▶ [TASK PROMPT] Give back the data in full, with every line exact.
(Beginning of DATA FOR THIS EXERCISE)
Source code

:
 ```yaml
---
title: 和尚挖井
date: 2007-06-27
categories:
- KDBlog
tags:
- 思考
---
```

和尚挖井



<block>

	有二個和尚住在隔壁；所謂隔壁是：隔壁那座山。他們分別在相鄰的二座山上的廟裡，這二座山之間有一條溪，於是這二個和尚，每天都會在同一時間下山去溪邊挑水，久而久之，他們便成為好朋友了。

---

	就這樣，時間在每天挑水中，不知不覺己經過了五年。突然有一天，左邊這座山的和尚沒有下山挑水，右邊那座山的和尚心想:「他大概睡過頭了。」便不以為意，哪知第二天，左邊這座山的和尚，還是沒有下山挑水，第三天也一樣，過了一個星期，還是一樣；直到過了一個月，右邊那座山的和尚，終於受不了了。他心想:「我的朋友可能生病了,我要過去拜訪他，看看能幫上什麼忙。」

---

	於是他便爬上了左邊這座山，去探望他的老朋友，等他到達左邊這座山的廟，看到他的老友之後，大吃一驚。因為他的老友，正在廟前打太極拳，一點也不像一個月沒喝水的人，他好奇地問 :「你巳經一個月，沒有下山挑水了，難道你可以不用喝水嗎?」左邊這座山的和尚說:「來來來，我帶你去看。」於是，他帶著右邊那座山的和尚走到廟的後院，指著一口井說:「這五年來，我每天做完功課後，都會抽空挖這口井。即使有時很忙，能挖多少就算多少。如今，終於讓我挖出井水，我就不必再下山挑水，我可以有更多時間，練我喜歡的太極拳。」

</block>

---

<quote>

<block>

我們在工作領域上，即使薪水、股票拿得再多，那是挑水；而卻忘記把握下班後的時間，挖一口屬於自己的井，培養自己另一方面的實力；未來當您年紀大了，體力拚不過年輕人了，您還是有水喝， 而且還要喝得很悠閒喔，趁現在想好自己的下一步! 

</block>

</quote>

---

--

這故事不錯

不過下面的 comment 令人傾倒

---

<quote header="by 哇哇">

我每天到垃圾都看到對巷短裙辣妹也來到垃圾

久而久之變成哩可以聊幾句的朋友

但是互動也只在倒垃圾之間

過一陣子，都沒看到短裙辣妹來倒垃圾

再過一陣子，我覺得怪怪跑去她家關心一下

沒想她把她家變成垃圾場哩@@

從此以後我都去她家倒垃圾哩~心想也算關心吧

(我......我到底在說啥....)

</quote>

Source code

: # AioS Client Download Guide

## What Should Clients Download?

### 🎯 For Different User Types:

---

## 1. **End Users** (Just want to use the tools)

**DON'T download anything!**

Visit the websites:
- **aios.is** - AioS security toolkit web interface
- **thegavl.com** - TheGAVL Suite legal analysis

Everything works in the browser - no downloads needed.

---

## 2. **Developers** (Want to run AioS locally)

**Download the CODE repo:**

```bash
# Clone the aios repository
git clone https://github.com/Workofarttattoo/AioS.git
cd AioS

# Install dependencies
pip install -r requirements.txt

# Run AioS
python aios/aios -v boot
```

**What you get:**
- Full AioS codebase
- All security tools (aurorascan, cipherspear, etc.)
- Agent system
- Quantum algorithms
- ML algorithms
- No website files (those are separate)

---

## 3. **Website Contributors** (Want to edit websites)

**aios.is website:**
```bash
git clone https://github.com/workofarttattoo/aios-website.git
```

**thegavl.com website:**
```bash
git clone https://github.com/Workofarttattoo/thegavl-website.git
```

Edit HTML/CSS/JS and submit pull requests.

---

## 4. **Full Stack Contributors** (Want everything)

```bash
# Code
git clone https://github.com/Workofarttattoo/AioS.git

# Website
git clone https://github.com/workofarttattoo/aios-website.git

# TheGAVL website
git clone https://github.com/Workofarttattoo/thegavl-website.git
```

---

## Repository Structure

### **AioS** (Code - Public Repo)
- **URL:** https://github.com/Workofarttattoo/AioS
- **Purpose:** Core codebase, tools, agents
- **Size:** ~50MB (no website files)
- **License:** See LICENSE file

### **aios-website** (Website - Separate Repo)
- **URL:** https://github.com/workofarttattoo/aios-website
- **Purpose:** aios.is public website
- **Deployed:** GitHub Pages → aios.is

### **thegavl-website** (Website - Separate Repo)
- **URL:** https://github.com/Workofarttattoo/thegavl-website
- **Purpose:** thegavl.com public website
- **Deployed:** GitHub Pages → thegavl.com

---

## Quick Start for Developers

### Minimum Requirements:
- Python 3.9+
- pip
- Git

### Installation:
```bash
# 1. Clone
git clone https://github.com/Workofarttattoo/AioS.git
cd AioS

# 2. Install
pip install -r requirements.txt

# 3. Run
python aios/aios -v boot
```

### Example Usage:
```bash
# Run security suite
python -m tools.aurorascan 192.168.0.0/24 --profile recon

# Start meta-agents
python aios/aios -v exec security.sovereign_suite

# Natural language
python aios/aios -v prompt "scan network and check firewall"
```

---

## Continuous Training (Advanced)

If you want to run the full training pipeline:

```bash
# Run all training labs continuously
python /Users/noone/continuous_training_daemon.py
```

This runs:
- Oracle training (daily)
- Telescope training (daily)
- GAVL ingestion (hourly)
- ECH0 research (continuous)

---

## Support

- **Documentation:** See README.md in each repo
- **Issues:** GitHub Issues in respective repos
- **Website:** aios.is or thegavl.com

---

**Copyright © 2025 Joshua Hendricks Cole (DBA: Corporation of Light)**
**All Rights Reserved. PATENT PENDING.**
(End of DATA FOR THIS EXERCISE)
▶ [SOLUTION TO THIS TASK]
Source code

:
 ```yaml
---
title: 和尚挖井
date: 2007-06-27
categories:
- KDBlog
tags:
- 思考
---
```

和尚挖井



<block>

	有二個和尚住在隔壁；所謂隔壁是：隔壁那座山。他們分別在相鄰的二座山上的廟裡，這二座山之間有一條溪，於是這二個和尚，每天都會在同一時間下山去溪邊挑水，久而久之，他們便成為好朋友了。

---

	就這樣，時間在每天挑水中，不知不覺己經過了五年。突然有一天，左邊這座山的和尚沒有下山挑水，右邊那座山的和尚心想:「他大概睡過頭了。」便不以為意，哪知第二天，左邊這座山的和尚，還是沒有下山挑水，第三天也一樣，過了一個星期，還是一樣；直到過了一個月，右邊那座山的和尚，終於受不了了。他心想:「我的朋友可能生病了,我要過去拜訪他，看看能幫上什麼忙。」

---

	於是他便爬上了左邊這座山，去探望他的老朋友，等他到達左邊這座山的廟，看到他的老友之後，大吃一驚。因為他的老友，正在廟前打太極拳，一點也不像一個月沒喝水的人，他好奇地問 :「你巳經一個月，沒有下山挑水了，難道你可以不用喝水嗎?」左邊這座山的和尚說:「來來來，我帶你去看。」於是，他帶著右邊那座山的和尚走到廟的後院，指著一口井說:「這五年來，我每天做完功課後，都會抽空挖這口井。即使有時很忙，能挖多少就算多少。如今，終於讓我挖出井水，我就不必再下山挑水，我可以有更多時間，練我喜歡的太極拳。」

</block>

---

<quote>

<block>

我們在工作領域上，即使薪水、股票拿得再多，那是挑水；而卻忘記把握下班後的時間，挖一口屬於自己的井，培養自己另一方面的實力；未來當您年紀大了，體力拚不過年輕人了，您還是有水喝， 而且還要喝得很悠閒喔，趁現在想好自己的下一步! 

</block>

</quote>

---

--

這故事不錯

不過下面的 comment 令人傾倒

---

<quote header="by 哇哇">

我每天到垃圾都看到對巷短裙辣妹也來到垃圾

久而久之變成哩可以聊幾句的朋友

但是互動也只在倒垃圾之間

過一陣子，都沒看到短裙辣妹來倒垃圾

再過一陣子，我覺得怪怪跑去她家關心一下

沒想她把她家變成垃圾場哩@@

從此以後我都去她家倒垃圾哩~心想也算關心吧

(我......我到底在說啥....)

</quote>

Source code

: # AioS Client Download Guide

## What Should Clients Download?

### 🎯 For Different User Types:

---

## 1. **End Users** (Just want to use the tools)

**DON'T download anything!**

Visit the websites:
- **aios.is** - AioS security toolkit web interface
- **thegavl.com** - TheGAVL Suite legal analysis

Everything works in the browser - no downloads needed.

---

## 2. **Developers** (Want to run AioS locally)

**Download the CODE repo:**

```bash
# Clone the aios repository
git clone https://github.com/Workofarttattoo/AioS.git
cd AioS

# Install dependencies
pip install -r requirements.txt

# Run AioS
python aios/aios -v boot
```

**What you get:**
- Full AioS codebase
- All security tools (aurorascan, cipherspear, etc.)
- Agent system
- Quantum algorithms
- ML algorithms
- No website files (those are separate)

---

## 3. **Website Contributors** (Want to edit websites)

**aios.is website:**
```bash
git clone https://github.com/workofarttattoo/aios-website.git
```

**thegavl.com website:**
```bash
git clone https://github.com/Workofarttattoo/thegavl-website.git
```

Edit HTML/CSS/JS and submit pull requests.

---

## 4. **Full Stack Contributors** (Want everything)

```bash
# Code
git clone https://github.com/Workofarttattoo/AioS.git

# Website
git clone https://github.com/workofarttattoo/aios-website.git

# TheGAVL website
git clone https://github.com/Workofarttattoo/thegavl-website.git
```

---

## Repository Structure

### **AioS** (Code - Public Repo)
- **URL:** https://github.com/Workofarttattoo/AioS
- **Purpose:** Core codebase, tools, agents
- **Size:** ~50MB (no website files)
- **License:** See LICENSE file

### **aios-website** (Website - Separate Repo)
- **URL:** https://github.com/workofarttattoo/aios-website
- **Purpose:** aios.is public website
- **Deployed:** GitHub Pages → aios.is

### **thegavl-website** (Website - Separate Repo)
- **URL:** https://github.com/Workofarttattoo/thegavl-website
- **Purpose:** thegavl.com public website
- **Deployed:** GitHub Pages → thegavl.com

---

## Quick Start for Developers

### Minimum Requirements:
- Python 3.9+
- pip
- Git

### Installation:
```bash
# 1. Clone
git clone https://github.com/Workofarttattoo/AioS.git
cd AioS

# 2. Install
pip install -r requirements.txt

# 3. Run
python aios/aios -v boot
```

### Example Usage:
```bash
# Run security suite
python -m tools.aurorascan 192.168.0.0/24 --profile recon

# Start meta-agents
python aios/aios -v exec security.sovereign_suite

# Natural language
python aios/aios -v prompt "scan network and check firewall"
```

---

## Continuous Training (Advanced)

If you want to run the full training pipeline:

```bash
# Run all training labs continuously
python /Users/noone/continuous_training_daemon.py
```

This runs:
- Oracle training (daily)
- Telescope training (daily)
- GAVL ingestion (hourly)
- ECH0 research (continuous)

---

## Support

- **Documentation:** See README.md in each repo
- **Issues:** GitHub Issues in respective repos
- **Website:** aios.is or thegavl.com

---

**Copyright © 2025 Joshua Hendricks Cole (DBA: Corporation of Light)**
**All Rights Reserved. PATENT PENDING.**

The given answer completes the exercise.